Journalists such as Paul Vallely in the Independent and Joseph Harker in The Guardian, have sought to unpick the easy correlation portrayed in the media between minorities and sex crimes by questioning the disproportionate attention given to ethnicity, religion or culture when discussing minority communities but not the white majority. The tendency to ‘racialise’ criminal behaviour when referring to minority communities privileges race and religion as explanatory factors while overlooking other relevant factors and often results in the stoking of racial tensions.

For example, a serious case review report into the child sex grooming scandal in Oxford, published in March, identified a number of failings on the part of child care services and police forces.
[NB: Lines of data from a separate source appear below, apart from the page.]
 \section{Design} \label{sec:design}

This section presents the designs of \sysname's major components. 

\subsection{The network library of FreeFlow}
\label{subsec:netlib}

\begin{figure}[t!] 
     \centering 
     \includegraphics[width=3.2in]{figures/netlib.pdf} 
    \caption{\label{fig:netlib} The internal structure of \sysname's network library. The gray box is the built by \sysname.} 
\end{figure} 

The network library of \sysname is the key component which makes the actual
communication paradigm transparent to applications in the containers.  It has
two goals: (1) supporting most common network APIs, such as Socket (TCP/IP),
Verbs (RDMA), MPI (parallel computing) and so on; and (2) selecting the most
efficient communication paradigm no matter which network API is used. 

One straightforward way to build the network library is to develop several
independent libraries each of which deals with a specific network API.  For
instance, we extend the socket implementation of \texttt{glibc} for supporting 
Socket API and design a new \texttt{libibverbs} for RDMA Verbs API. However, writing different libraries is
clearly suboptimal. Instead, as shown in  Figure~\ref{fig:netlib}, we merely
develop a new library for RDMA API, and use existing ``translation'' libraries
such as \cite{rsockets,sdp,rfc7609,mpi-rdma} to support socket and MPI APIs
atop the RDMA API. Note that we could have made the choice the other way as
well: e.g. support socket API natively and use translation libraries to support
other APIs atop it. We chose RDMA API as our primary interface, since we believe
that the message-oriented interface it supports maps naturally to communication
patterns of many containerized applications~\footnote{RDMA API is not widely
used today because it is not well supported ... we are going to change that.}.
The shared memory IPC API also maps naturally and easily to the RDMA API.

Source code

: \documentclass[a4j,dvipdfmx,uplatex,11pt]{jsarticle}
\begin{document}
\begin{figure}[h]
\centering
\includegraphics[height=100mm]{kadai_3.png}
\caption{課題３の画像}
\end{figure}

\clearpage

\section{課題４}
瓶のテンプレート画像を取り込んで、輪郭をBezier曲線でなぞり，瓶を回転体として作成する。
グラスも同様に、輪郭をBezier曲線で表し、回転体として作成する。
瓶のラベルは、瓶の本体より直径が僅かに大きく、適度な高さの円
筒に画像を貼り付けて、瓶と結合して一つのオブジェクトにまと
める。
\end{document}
The report highlighted the way in which victims were ignored because they were seen as “difficult’, or because their age inappropriate relationships with much older men were not inquired about by agencies that came to learn of them, or because there was a serious lack of awareness about the loss of “consent” by the girls and the central roll control plays in the grooming process.
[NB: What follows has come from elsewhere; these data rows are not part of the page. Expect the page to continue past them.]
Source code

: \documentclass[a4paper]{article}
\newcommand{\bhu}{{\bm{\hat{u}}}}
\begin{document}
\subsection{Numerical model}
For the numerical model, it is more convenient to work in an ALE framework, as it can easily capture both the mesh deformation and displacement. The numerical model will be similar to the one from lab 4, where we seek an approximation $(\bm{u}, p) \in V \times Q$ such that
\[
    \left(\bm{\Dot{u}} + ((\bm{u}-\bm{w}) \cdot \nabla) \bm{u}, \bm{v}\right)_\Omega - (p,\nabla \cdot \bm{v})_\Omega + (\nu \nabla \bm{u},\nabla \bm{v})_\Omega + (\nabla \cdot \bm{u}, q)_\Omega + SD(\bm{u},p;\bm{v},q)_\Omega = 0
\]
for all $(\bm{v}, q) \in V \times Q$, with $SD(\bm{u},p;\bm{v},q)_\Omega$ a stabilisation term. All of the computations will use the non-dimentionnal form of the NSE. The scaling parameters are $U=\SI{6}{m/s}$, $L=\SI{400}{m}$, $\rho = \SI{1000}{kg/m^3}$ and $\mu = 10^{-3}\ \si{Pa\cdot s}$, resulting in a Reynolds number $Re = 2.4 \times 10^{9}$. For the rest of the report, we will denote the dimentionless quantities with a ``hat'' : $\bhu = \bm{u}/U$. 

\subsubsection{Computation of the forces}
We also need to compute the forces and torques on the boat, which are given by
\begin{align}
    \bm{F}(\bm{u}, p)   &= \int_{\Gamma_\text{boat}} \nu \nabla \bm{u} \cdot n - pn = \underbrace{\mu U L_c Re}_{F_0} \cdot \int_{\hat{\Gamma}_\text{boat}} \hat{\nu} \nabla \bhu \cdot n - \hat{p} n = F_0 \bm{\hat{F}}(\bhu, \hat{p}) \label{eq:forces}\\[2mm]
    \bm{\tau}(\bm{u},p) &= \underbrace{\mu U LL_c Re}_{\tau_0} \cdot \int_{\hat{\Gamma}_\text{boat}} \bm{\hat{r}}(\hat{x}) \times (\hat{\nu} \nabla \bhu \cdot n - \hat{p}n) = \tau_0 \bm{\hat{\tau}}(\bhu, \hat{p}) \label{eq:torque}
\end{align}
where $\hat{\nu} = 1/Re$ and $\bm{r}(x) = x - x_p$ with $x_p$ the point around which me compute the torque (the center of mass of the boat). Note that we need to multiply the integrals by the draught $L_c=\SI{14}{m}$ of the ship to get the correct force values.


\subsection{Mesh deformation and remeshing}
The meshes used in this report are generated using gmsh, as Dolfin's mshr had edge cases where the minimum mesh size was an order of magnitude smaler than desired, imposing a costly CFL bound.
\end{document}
In respect of the grooming scandal in Rochdale, Danczuk accused child care agencies and the police of actively ignoring the abuse arguing that “social services believed these girls were making lifestyle choices.”

These wider failings on the part of statutory agencies have often been neglected in favour of more facile arguments about “political correctness” or “cultural attitudes” towards women.
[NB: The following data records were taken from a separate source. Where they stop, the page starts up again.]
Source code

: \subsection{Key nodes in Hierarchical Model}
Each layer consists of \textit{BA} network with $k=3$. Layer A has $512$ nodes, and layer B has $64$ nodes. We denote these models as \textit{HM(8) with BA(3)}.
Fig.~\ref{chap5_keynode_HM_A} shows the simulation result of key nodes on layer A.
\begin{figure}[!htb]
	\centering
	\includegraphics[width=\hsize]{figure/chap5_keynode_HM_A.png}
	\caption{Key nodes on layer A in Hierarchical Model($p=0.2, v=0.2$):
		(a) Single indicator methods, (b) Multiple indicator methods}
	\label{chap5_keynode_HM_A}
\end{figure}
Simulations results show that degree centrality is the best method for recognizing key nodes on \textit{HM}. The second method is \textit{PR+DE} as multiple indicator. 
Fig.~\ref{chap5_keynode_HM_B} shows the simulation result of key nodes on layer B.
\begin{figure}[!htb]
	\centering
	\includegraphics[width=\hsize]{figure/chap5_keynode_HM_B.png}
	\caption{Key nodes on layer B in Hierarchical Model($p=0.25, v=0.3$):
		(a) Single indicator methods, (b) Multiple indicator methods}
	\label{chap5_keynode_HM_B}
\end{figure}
Far right groups have capitalised on the racialisation of the sex grooming scandals by targeting members of the same racial and religious communities.

Last year Labour MP for Rotherham, Sarah Champion, raised the issue of young Asian girls in her constituency being “too scared to go into town for the past three months because when they do, they get threatened”. She added that threats of rape had been made by far-right groups against Asian girls as a way to “even things up”.

In Rochdale, after the prosecutions in 2012, protestors from far-right organisations, the British National Party and English Defence League, held demonstrations with slogans like: “Our girls are not Halal meat” and “Lock up the Muslim paedophile grooming gangs.”

Arguing that “this is how racism takes root”, Harker noted that media coverage of the Rochdale case in particular showed how appallingly easy it is to demonise an entire community such that “before long, the wider public will believe the problem is endemic within that race/religion”.

By protesting at Danzcuk’s raising of the Pakistani flag in his constituency and equating Rochdale’s Pakistani community with child sex abusers, Hopkins is indicative of how stereotypes about minorities are formed and steadily reinforced.